Oxidized DNA Base Damage Repair and Transcription: A New Mechanism for Regulation of Gene Expression in Cancer

The DNA bases in the genome are susceptible to oxidation by reactive oxygen species (ROS). The oxidized DNA base lesions such as 8-oxoguanine (8-oxoG) and thymine glycol are primarily repaired by the base excision repair (BER) pathway. Increasing pieces of evidence suggest that oxidative stress-induced base damages in the gene promoter serve as epigenetics marks to regulate gene expression by recruitment of BER proteins.

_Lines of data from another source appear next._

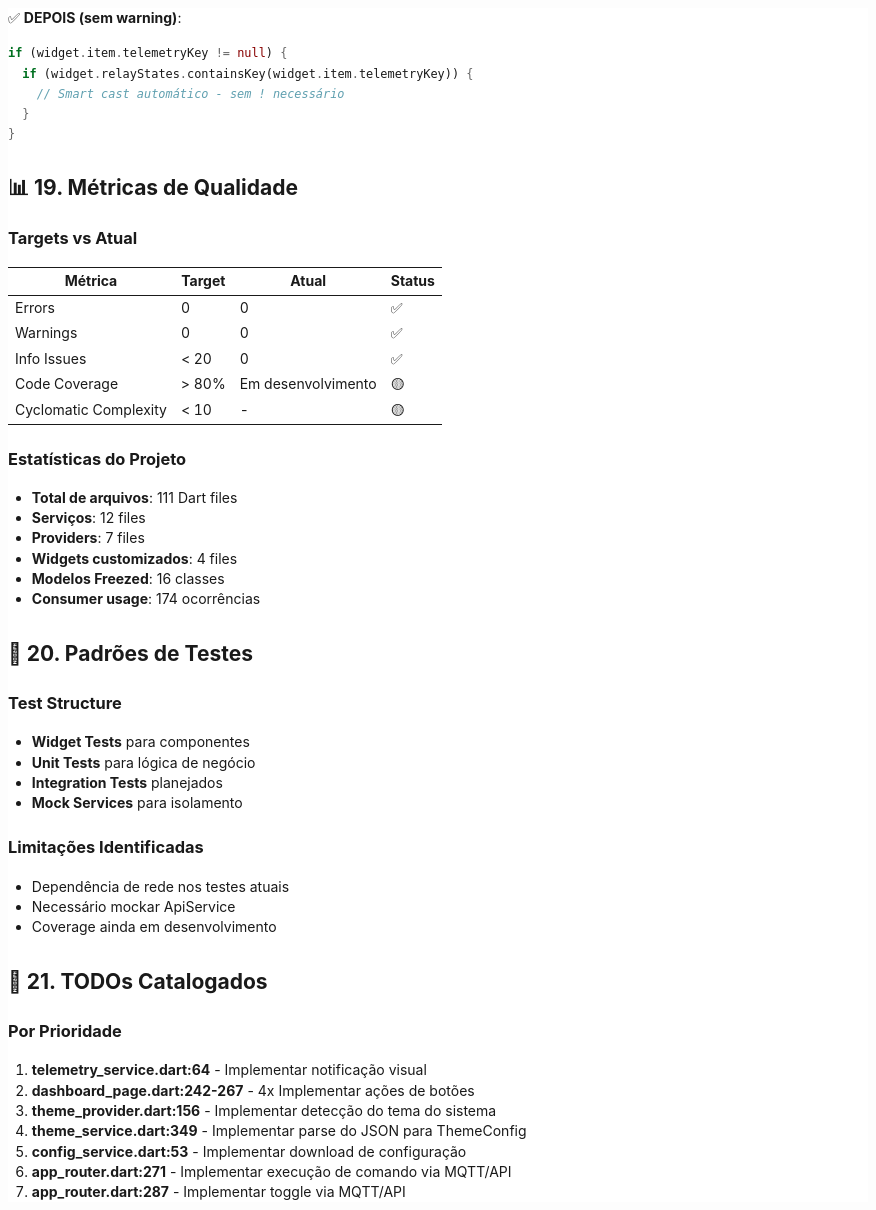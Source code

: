 ✅ **DEPOIS (sem warning)**:
```dart
if (widget.item.telemetryKey != null) {
  if (widget.relayStates.containsKey(widget.item.telemetryKey)) {
    // Smart cast automático - sem ! necessário
  }
}
```

## 📊 19. Métricas de Qualidade

### Targets vs Atual

| Métrica | Target | Atual | Status |
|---------|--------|-------|--------|
| Errors | 0 | 0 | ✅ |
| Warnings | 0 | 0 | ✅ |
| Info Issues | < 20 | 0 | ✅ |
| Code Coverage | > 80% | Em desenvolvimento | 🟡 |
| Cyclomatic Complexity | < 10 | - | 🟡 |

### Estatísticas do Projeto
- **Total de arquivos**: 111 Dart files
- **Serviços**: 12 files
- **Providers**: 7 files
- **Widgets customizados**: 4 files
- **Modelos Freezed**: 16 classes
- **Consumer usage**: 174 ocorrências

## 🧪 20. Padrões de Testes

### Test Structure
- **Widget Tests** para componentes
- **Unit Tests** para lógica de negócio
- **Integration Tests** planejados
- **Mock Services** para isolamento

### Limitações Identificadas
- Dependência de rede nos testes atuais
- Necessário mockar ApiService
- Coverage ainda em desenvolvimento

## 🎯 21. TODOs Catalogados

### Por Prioridade
1. **telemetry_service.dart:64** - Implementar notificação visual
2. **dashboard_page.dart:242-267** - 4x Implementar ações de botões
3. **theme_provider.dart:156** - Implementar detecção do tema do sistema
4. **theme_service.dart:349** - Implementar parse do JSON para ThemeConfig
5. **config_service.dart:53** - Implementar download de configuração
6. **app_router.dart:271** - Implementar execução de comando via MQTT/API
7. **app_router.dart:287** - Implementar toggle via MQTT/API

To shed light on this novel role of oxidative DNA base modifications and BER proteins, in this chapter, we focus on how controlled guanine oxidation in gene promoters and BER proteins 8-oxoguanine DNA glycosylase (OGG1) and AP-endonuclease 1 (APE1) regulate expression of multiple genes that drive cancer progression and metastases. Further, we highlight the current studies suggesting a novel role of 8-oxoG and BER in regulating the formation of noncanonical DNA secondary structures such as G-quadruplexes (G4s) to regulate gene expression. Since high oxidative stress in tumor cells creates selective pressure on DNA damage repair pathways to maintain sustained growth, invasion, and metastases via modulating gene expression, such efforts to address the intertwined roles of DNA base modification, BER pathway, and gene expression could broaden cancer-therapeutic strategies.